Synthesis of monolith silica anchored graphene oxide composite with enhanced adsorption capacities for carbofuran and imidacloprid

Highly efficient adsorbent was prepared for the removal of carbofuran and imidacloprid pesticides from wastewater. The silica monolith anchored graphene oxide composite was synthesized by the modified Fischer esterification protocol. The composite showed improved adsorption capacity for the removal of pesticides from wastewater. Graphene oxide was synthesized using the modified Hummer's method, while the silica monolith was prepared via sol-gel method.

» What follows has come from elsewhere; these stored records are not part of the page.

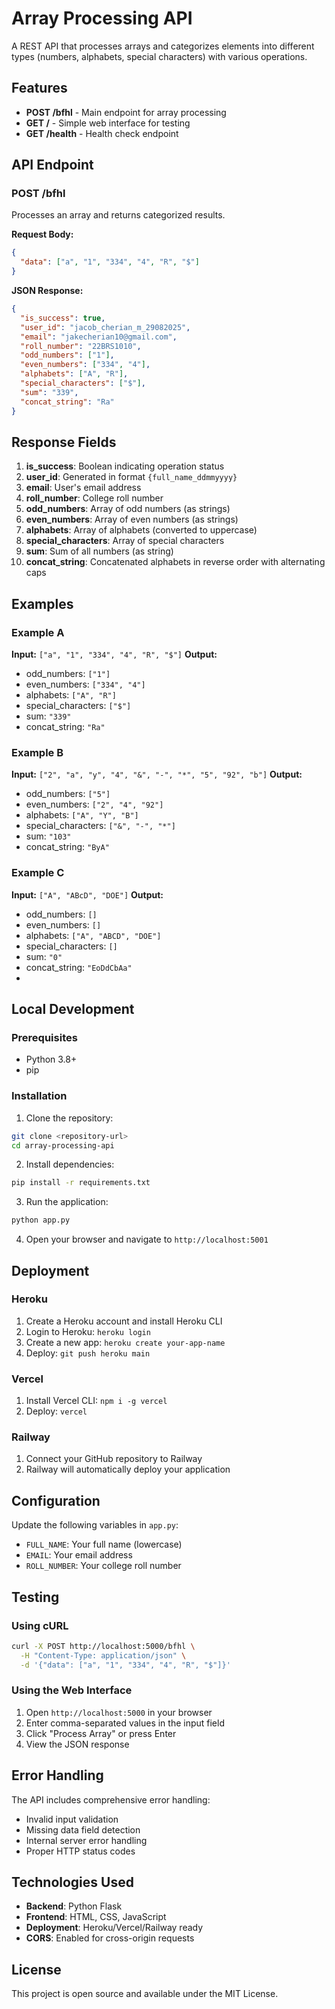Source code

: # Array Processing API

A REST API that processes arrays and categorizes elements into different types (numbers, alphabets, special characters) with various operations.

## Features

- **POST /bfhl** - Main endpoint for array processing
- **GET /** - Simple web interface for testing
- **GET /health** - Health check endpoint

## API Endpoint

### POST /bfhl

Processes an array and returns categorized results.

**Request Body:**
```json
{
  "data": ["a", "1", "334", "4", "R", "$"]
}
```


**JSON Response:**
```json
{
  "is_success": true,
  "user_id": "jacob_cherian_m_29082025",
  "email": "jakecherian10@gmail.com",
  "roll_number": "22BRS1010",
  "odd_numbers": ["1"],
  "even_numbers": ["334", "4"],
  "alphabets": ["A", "R"],
  "special_characters": ["$"],
  "sum": "339",
  "concat_string": "Ra"
}
```

## Response Fields

1. **is_success**: Boolean indicating operation status
2. **user_id**: Generated in format `{full_name_ddmmyyyy}`
3. **email**: User's email address
4. **roll_number**: College roll number
5. **odd_numbers**: Array of odd numbers (as strings)
6. **even_numbers**: Array of even numbers (as strings)
7. **alphabets**: Array of alphabets (converted to uppercase)
8. **special_characters**: Array of special characters
9. **sum**: Sum of all numbers (as string)
10. **concat_string**: Concatenated alphabets in reverse order with alternating caps

## Examples

### Example A
**Input:** `["a", "1", "334", "4", "R", "$"]`
**Output:** 
- odd_numbers: `["1"]`
- even_numbers: `["334", "4"]`
- alphabets: `["A", "R"]`
- special_characters: `["$"]`
- sum: `"339"`
- concat_string: `"Ra"`

### Example B
**Input:** `["2", "a", "y", "4", "&", "-", "*", "5", "92", "b"]`
**Output:**
- odd_numbers: `["5"]`
- even_numbers: `["2", "4", "92"]`
- alphabets: `["A", "Y", "B"]`
- special_characters: `["&", "-", "*"]`
- sum: `"103"`
- concat_string: `"ByA"`

### Example C
**Input:** `["A", "ABcD", "DOE"]`
**Output:**
- odd_numbers: `[]`
- even_numbers: `[]`
- alphabets: `["A", "ABCD", "DOE"]`
- special_characters: `[]`
- sum: `"0"`
- concat_string: `"EoDdCbAa"`
- 
## Local Development

### Prerequisites
- Python 3.8+
- pip

### Installation

1. Clone the repository:
```bash
git clone <repository-url>
cd array-processing-api
```

2. Install dependencies:
```bash
pip install -r requirements.txt
```

3. Run the application:
```bash
python app.py
```

4. Open your browser and navigate to `http://localhost:5001`

## Deployment

### Heroku
1. Create a Heroku account and install Heroku CLI
2. Login to Heroku: `heroku login`
3. Create a new app: `heroku create your-app-name`
4. Deploy: `git push heroku main`

### Vercel
1. Install Vercel CLI: `npm i -g vercel`
2. Deploy: `vercel`

### Railway
1. Connect your GitHub repository to Railway
2. Railway will automatically deploy your application

## Configuration

Update the following variables in `app.py`:
- `FULL_NAME`: Your full name (lowercase)
- `EMAIL`: Your email address
- `ROLL_NUMBER`: Your college roll number

## Testing

### Using cURL
```bash
curl -X POST http://localhost:5000/bfhl \
  -H "Content-Type: application/json" \
  -d '{"data": ["a", "1", "334", "4", "R", "$"]}'
```

### Using the Web Interface
1. Open `http://localhost:5000` in your browser
2. Enter comma-separated values in the input field
3. Click "Process Array" or press Enter
4. View the JSON response

## Error Handling

The API includes comprehensive error handling:
- Invalid input validation
- Missing data field detection
- Internal server error handling
- Proper HTTP status codes

## Technologies Used

- **Backend**: Python Flask
- **Frontend**: HTML, CSS, JavaScript
- **Deployment**: Heroku/Vercel/Railway ready
- **CORS**: Enabled for cross-origin requests

## License

This project is open source and available under the MIT License.
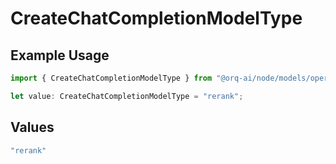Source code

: # CreateChatCompletionModelType

## Example Usage

```typescript
import { CreateChatCompletionModelType } from "@orq-ai/node/models/operations";

let value: CreateChatCompletionModelType = "rerank";
```

## Values

```typescript
"rerank"
```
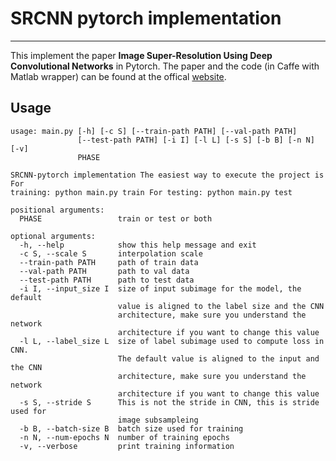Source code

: # SRCNN pytorch implementation
---

This implement the paper **Image Super-Resolution Using Deep Convolutional Networks** in Pytorch. The paper and the code (in Caffe with Matlab wrapper) can be found at the offical [website](http://mmlab.ie.cuhk.edu.hk/projects/SRCNN.html). 



## Usage


```
usage: main.py [-h] [-c S] [--train-path PATH] [--val-path PATH]
               [--test-path PATH] [-i I] [-l L] [-s S] [-b B] [-n N] [-v]
               PHASE

SRCNN-pytorch implementation The easiest way to execute the project is For
training: python main.py train For testing: python main.py test

positional arguments:
  PHASE                 train or test or both

optional arguments:
  -h, --help            show this help message and exit
  -c S, --scale S       interpolation scale
  --train-path PATH     path of train data
  --val-path PATH       path to val data
  --test-path PATH      path to test data
  -i I, --input_size I  size of input subimage for the model, the default
                        value is aligned to the label size and the CNN
                        architecture, make sure you understand the network
                        architecture if you want to change this value
  -l L, --label_size L  size of label subimage used to compute loss in CNN.
                        The default value is aligned to the input and the CNN
                        architecture, make sure you understand the network
                        architecture if you want to change this value
  -s S, --stride S      This is not the stride in CNN, this is stride used for
                        image subsampleing
  -b B, --batch-size B  batch size used for training
  -n N, --num-epochs N  number of training epochs
  -v, --verbose         print training information
```
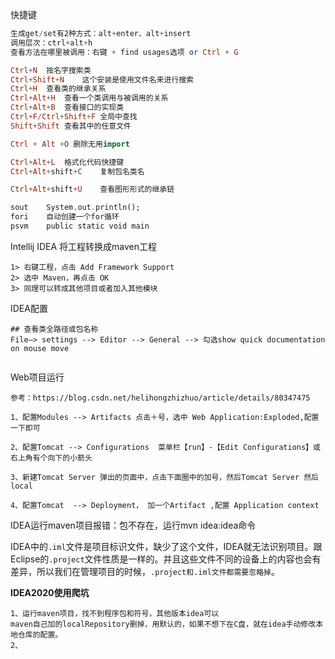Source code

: 快捷键

```haskell
生成get/set有2种方式：alt+enter、alt+insert
调用层次：ctrl+alt+h
查看方法在哪里被调用：右键 + find usages选项 or Ctrl + G

Ctrl+N	按名字搜索类
Ctrl+Shift+N	这个安装是使用文件名来进行搜索
Ctrl+H	查看类的继承关系
Ctrl+Alt+H	查看一个类调用与被调用的关系
Ctrl+Alt+B	查看接口的实现类
Ctrl+F/Ctrl+Shift+F	全局中查找
Shift+Shift	查看其中的任意文件

Ctrl + Alt +O 删除无用import

Ctrl+Alt+L	格式化代码快捷键
Ctrl+Alt+shift+C	复制包名类名

Ctrl+Alt+shift+U	查看图形形式的继承链

sout	System.out.println();
fori	自动创建一个for循环
psvm	public static void main
```

Intellij IDEA 将工程转换成maven工程

```
1> 右键工程，点击 Add Framework Support
2> 选中 Maven，再点击 OK
3> 同理可以转成其他项目或者加入其他模块
```

IDEA配置

```shell
## 查看类全路径或包名称
File–> settings --> Editor --> General --> 勾选show quick documentation on mouse move


```



Web项目运行

```
参考：https://blog.csdn.net/helihongzhizhuo/article/details/80347475

1、配置Modules --> Artifacts 点击＋号，选中 Web Application:Exploded,配置一下即可

2、配置Tomcat --> Configurations  菜单栏【run】-【Edit Configurations】或 右上角有个向下的小箭头

3、新建Tomcat Server 弹出的页面中，点击下面圈中的加号，然后Tomcat Server 然后local

4、配置Tomcat  --> Deployment， 加一个Artifact ,配置 Application context 
```



IDEA运行maven项目报错：包不存在，运行mvn idea:idea命令



IDEA中的`.iml`文件是项目标识文件，缺少了这个文件，IDEA就无法识别项目。跟Eclipse的`.project`文件性质是一样的。并且这些文件不同的设备上的内容也会有差异，所以我们在管理项目的时候，`.project和.iml文件都需要忽略掉`。



**IDEA2020使用爬坑**

```shell
1、运行maven项目，找不到程序包和符号，其他版本idea可以
maven自己加的localRepository删掉，用默认的，如果不想下在C盘，就在idea手动修改本地仓库的配置。
2、
```



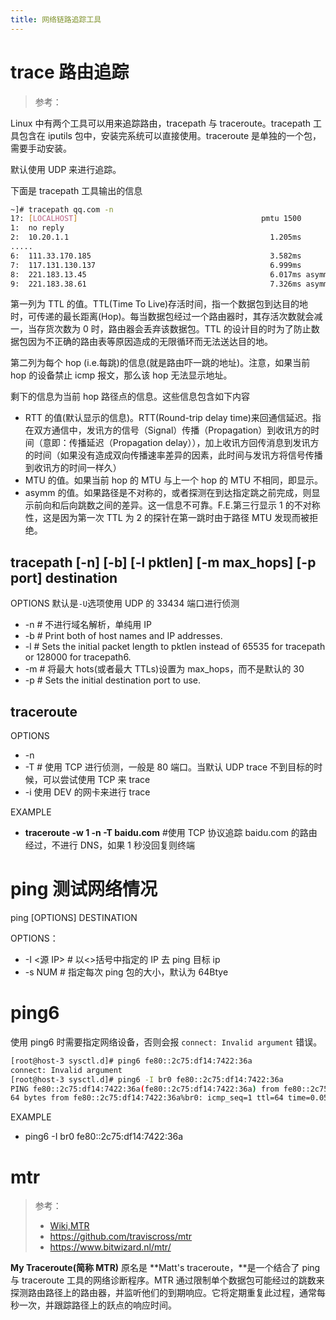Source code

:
 ```yaml
---
title: 网络链路追踪工具
---
```


# trace 路由追踪

> 参考：

Linux 中有两个工具可以用来追踪路由，tracepath 与 traceroute。tracepath 工具包含在 iputils 包中，安装完系统可以直接使用。traceroute 是单独的一个包，需要手动安装。

默认使用 UDP 来进行追踪。

下面是 tracepath 工具输出的信息

```bash
~]# tracepath qq.com -n
1?: [LOCALHOST]                                         pmtu 1500
1:  no reply
2:  10.20.1.1                                             1.205ms
.....
6:  111.33.170.185                                        3.582ms
7:  117.131.130.137                                       6.999ms
8:  221.183.13.45                                         6.017ms asymm  9
9:  221.183.38.61                                         7.326ms asymm  8
```

第一列为 TTL 的值。TTL(Time To Live)存活时间，指一个数据包到达目的地时，可传递的最长距离(Hop)。每当数据包经过一个路由器时，其存活次数就会减一，当存货次数为 0 时，路由器会丢弃该数据包。TTL 的设计目的时为了防止数据包因为不正确的路由表等原因造成的无限循环而无法送达目的地。

第二列为每个 hop (i.e.每跳)的信息(就是路由吓一跳的地址)。注意，如果当前 hop 的设备禁止 icmp 报文，那么该 hop 无法显示地址。

剩下的信息为当前 hop 路径点的信息。这些信息包含如下内容

- RTT 的值(默认显示的信息)。RTT(Round-trip delay time)来回通信延迟。指在双方通信中，发讯方的信号（Signal）传播（Propagation）到收讯方的时间（意即：传播延迟（Propagation delay）），加上收讯方回传消息到发讯方的时间（如果没有造成双向传播速率差异的因素，此时间与发讯方将信号传播到收讯方的时间一样久）
- MTU 的值。如果当前 hop 的 MTU 与上一个 hop 的 MTU 不相同，即显示。
- asymm 的值。如果路径是不对称的，或者探测在到达指定跳之前完成，则显示前向和后向跳数之间的差异。这一信息不可靠。F.E.第三行显示 1 的不对称性，这是因为第一次 TTL 为 2 的探针在第一跳时由于路径 MTU 发现而被拒绝。

## tracepath \[-n] \[-b] \[-l pktlen] \[-m max_hops] \[-p port] destination

OPTIONS
默认是`-U`选项使用 UDP 的 33434 端口进行侦测

- -n # 不进行域名解析，单纯用 IP
- -b # Print both of host names and IP addresses.
- -l # Sets the initial packet length to pktlen instead of 65535 for tracepath or 128000 for tracepath6.
- -m # 将最大 hots(或者最大 TTLs)设置为 max_hops，而不是默认的 30
- -p # Sets the initial destination port to use.

## traceroute

OPTIONS

- -n
- -T # 使用 TCP 进行侦测，一般是 80 端口。当默认 UDP trace 不到目标的时候，可以尝试使用 TCP 来 trace
- -i <DEV> 使用 DEV 的网卡来进行 trace

EXAMPLE

- **traceroute -w 1 -n -T baidu.com** #使用 TCP 协议追踪 baidu.com 的路由经过，不进行 DNS，如果 1 秒没回复则终端

# ping 测试网络情况

ping \[OPTIONS] DESTINATION

OPTIONS：

- -I <源 IP> # 以<>括号中指定的 IP 去 ping 目标 ip
- -s NUM # 指定每次 ping 包的大小，默认为 64Btye

# ping6

使用 ping6 时需要指定网络设备，否则会报 `connect: Invalid argument` 错误。

```bash
[root@host-3 sysctl.d]# ping6 fe80::2c75:df14:7422:36a
connect: Invalid argument
[root@host-3 sysctl.d]# ping6 -I br0 fe80::2c75:df14:7422:36a
PING fe80::2c75:df14:7422:36a(fe80::2c75:df14:7422:36a) from fe80::2c75:df14:7422:36a%br0 br0: 56 data bytes
64 bytes from fe80::2c75:df14:7422:36a%br0: icmp_seq=1 ttl=64 time=0.050 ms
```

EXAMPLE

- ping6 -I br0 fe80::2c75:df14:7422:36a

# mtr

> 参考：
> - [Wiki,MTR](<https://en.wikipedia.org/wiki/MTR_(software)>)
> - <https://github.com/traviscross/mtr>
> - <https://www.bitwizard.nl/mtr/>

**My Traceroute(简称 MTR)** 原名是 **Matt's traceroute，**是一个结合了 ping 与 traceroute 工具的网络诊断程序。MTR 通过限制单个数据包可能经过的跳数来探测路由路径上的路由器，并监听他们的到期响应。它将定期重复此过程，通常每秒一次，并跟踪路径上的跃点的响应时间。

The composite was characterized via X-ray diffraction, Fourier transform infra-red, Brunauer Emmett and Teller (BET/BJH) analysis, zeta potential, and FESEM imaging. Different adsorption parameters such as pH, contact time, adsorbate and adsorbent concentration, and temperature were optimized for the adsorption of pesticides. The equilibrium and kinetic models were applied to the adsorption process of the pesticides. Qe of the composite as found to be 342.46 mg g(-1) for imidacloprid and 37.15 mg g(-1) for carbofuran. The adsorption process followed the pseudo 2nd order kinetic model for carbofuran (R-2 similar to 0.9971) and imidacloprid (R-2 similar to 0.9967). The Freundlich isotherm best fitted to the adsorption data of the pesticides with R-2 value of 0.9956 for carbofuran and 0.95 for imidacloprid. The resultant adsorbent/composite material came out with very good results for the removal of pesticides.

Automated summary

A highly efficient adsorbent was synthesized for the removal of pesticides from wastewater. The composite material showed improved adsorption capacity and was characterized using various analytical techniques. Optimization of adsorption parameters such as pH, contact time, and temperature was performed, and the adsorption process followed specific kinetic and equilibrium models.